When you reply, transcribe every line of the data below exactly.

SUPPLIED ENTRIES START

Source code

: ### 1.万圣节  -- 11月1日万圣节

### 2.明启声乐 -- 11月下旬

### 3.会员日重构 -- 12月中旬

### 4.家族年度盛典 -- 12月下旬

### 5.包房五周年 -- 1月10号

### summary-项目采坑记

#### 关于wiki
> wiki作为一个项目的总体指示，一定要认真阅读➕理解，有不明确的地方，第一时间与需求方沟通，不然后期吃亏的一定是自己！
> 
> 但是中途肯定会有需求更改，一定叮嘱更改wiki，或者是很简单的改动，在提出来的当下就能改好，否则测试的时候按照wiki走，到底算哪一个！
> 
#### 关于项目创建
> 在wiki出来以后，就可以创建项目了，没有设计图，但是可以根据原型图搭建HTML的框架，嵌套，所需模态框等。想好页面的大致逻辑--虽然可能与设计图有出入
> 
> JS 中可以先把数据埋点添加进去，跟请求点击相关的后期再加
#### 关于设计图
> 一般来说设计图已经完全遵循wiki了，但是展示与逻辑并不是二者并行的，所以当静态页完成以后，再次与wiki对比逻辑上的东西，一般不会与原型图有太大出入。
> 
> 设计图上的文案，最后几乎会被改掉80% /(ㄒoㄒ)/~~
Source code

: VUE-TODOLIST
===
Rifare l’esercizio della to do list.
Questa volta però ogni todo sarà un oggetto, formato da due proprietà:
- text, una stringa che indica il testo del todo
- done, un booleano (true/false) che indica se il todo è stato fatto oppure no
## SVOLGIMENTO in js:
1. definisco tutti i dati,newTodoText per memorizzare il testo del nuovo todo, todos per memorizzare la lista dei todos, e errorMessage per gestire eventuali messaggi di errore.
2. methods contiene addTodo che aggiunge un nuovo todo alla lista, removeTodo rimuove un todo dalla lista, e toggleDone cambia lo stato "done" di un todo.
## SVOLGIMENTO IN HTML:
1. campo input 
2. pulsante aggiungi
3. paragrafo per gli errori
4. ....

SUPPLIED ENTRIES END

▸ **SOLUTION TO THIS TASK**:
Source code

: ### 1.万圣节  -- 11月1日万圣节

### 2.明启声乐 -- 11月下旬

### 3.会员日重构 -- 12月中旬

### 4.家族年度盛典 -- 12月下旬

### 5.包房五周年 -- 1月10号

### summary-项目采坑记

#### 关于wiki
> wiki作为一个项目的总体指示，一定要认真阅读➕理解，有不明确的地方，第一时间与需求方沟通，不然后期吃亏的一定是自己！
> 
> 但是中途肯定会有需求更改，一定叮嘱更改wiki，或者是很简单的改动，在提出来的当下就能改好，否则测试的时候按照wiki走，到底算哪一个！
> 
#### 关于项目创建
> 在wiki出来以后，就可以创建项目了，没有设计图，但是可以根据原型图搭建HTML的框架，嵌套，所需模态框等。想好页面的大致逻辑--虽然可能与设计图有出入
> 
> JS 中可以先把数据埋点添加进去，跟请求点击相关的后期再加
#### 关于设计图
> 一般来说设计图已经完全遵循wiki了，但是展示与逻辑并不是二者并行的，所以当静态页完成以后，再次与wiki对比逻辑上的东西，一般不会与原型图有太大出入。
> 
> 设计图上的文案，最后几乎会被改掉80% /(ㄒoㄒ)/~~
Source code

: VUE-TODOLIST
===
Rifare l’esercizio della to do list.
Questa volta però ogni todo sarà un oggetto, formato da due proprietà:
- text, una stringa che indica il testo del todo
- done, un booleano (true/false) che indica se il todo è stato fatto oppure no
## SVOLGIMENTO in js:
1. definisco tutti i dati,newTodoText per memorizzare il testo del nuovo todo, todos per memorizzare la lista dei todos, e errorMessage per gestire eventuali messaggi di errore.
2. methods contiene addTodo che aggiunge un nuovo todo alla lista, removeTodo rimuove un todo dalla lista, e toggleDone cambia lo stato "done" di un todo.
## SVOLGIMENTO IN HTML:
1. campo input 
2. pulsante aggiungi
3. paragrafo per gli errori
4. ....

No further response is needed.